- THE TASK: Every line in the records below that holds "username" must be identified and copied.

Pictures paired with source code
%%

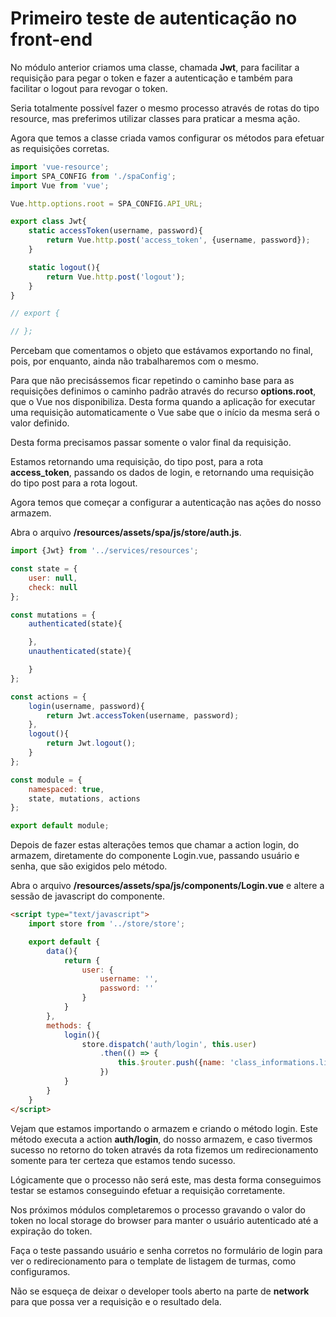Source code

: # Primeiro teste de autenticação no front-end

No módulo anterior criamos uma classe, chamada **Jwt**, para facilitar a requisição para pegar o token e fazer a autenticação e também para facilitar o logout para revogar o token.

Seria totalmente possível fazer o mesmo processo através de rotas do tipo resource, mas preferimos utilizar classes para praticar a mesma ação.

Agora que temos a classe criada vamos configurar os métodos para efetuar as requisições corretas.

```js
import 'vue-resource';
import SPA_CONFIG from './spaConfig';
import Vue from 'vue';

Vue.http.options.root = SPA_CONFIG.API_URL;

export class Jwt{
    static accessToken(username, password){
        return Vue.http.post('access_token', {username, password});
    }

    static logout(){
        return Vue.http.post('logout');
    }
}

// export {

// };
```

Percebam que comentamos o objeto que estávamos exportando no final, pois, por enquanto, ainda não trabalharemos com o mesmo.

Para que não precisássemos ficar repetindo o caminho base para as requisições definimos o caminho padrão através do recurso **options.root**, que o Vue nos disponibiliza. Desta forma quando a aplicação for executar uma requisição automaticamente o Vue sabe que o início da mesma será o valor definido.

Desta forma precisamos passar somente o valor final da requisição.

Estamos retornando uma requisição, do tipo post, para a rota **access_token**, passando os dados de login, e retornando uma requisição do tipo post para a rota logout.

Agora temos que começar a configurar a autenticação nas ações do nosso armazem.

Abra o arquivo **/resources/assets/spa/js/store/auth.js**.

```js
import {Jwt} from '../services/resources';

const state = {
    user: null,
    check: null
};

const mutations = {
    authenticated(state){

    },
    unauthenticated(state){

    }
};

const actions = {
    login(username, password){
        return Jwt.accessToken(username, password);
    },
    logout(){
        return Jwt.logout();
    }
};

const module = {
    namespaced: true,
    state, mutations, actions
};

export default module;
```

Depois de fazer estas alterações temos que chamar a action login, do armazem, diretamente do componente Login.vue, passando usuário e senha, que são exigidos pelo método.

Abra o arquivo **/resources/assets/spa/js/components/Login.vue** e altere a sessão de javascript do componente.

```html
<script type="text/javascript">
    import store from '../store/store';

    export default {
        data(){
            return {
                user: {
                    username: '',
                    password: ''
                }
            }
        },
        methods: {
            login(){
                store.dispatch('auth/login', this.user)
                    .then(() => {
                        this.$router.push({name: 'class_informations.list'})
                    })
            }
        }
    }
</script>
```

Vejam que estamos importando o armazem e criando o método login. Este método executa a action **auth/login**, do nosso armazem, e caso tivermos sucesso no retorno do token através da rota fizemos um redirecionamento somente para ter certeza que estamos tendo sucesso.

Lógicamente que o processo não será este, mas desta forma conseguimos testar se estamos conseguindo efetuar a requisição corretamente.

Nos próximos módulos completaremos o processo gravando o valor do token no local storage do browser para manter o usuário autenticado até a expiração do token.

Faça o teste passando usuário e senha corretos no formulário de login para ver o redirecionamento para o template de listagem de turmas, como configuramos.

Não se esqueça de deixar o developer tools aberto na parte de **network** para que possa ver a requisição e o resultado dela.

%%

- SOLUTION:
    static accessToken(username, password){
        return Vue.http.post('access_token', {username, password});
    login(username, password){
        return Jwt.accessToken(username, password);
                    username: '',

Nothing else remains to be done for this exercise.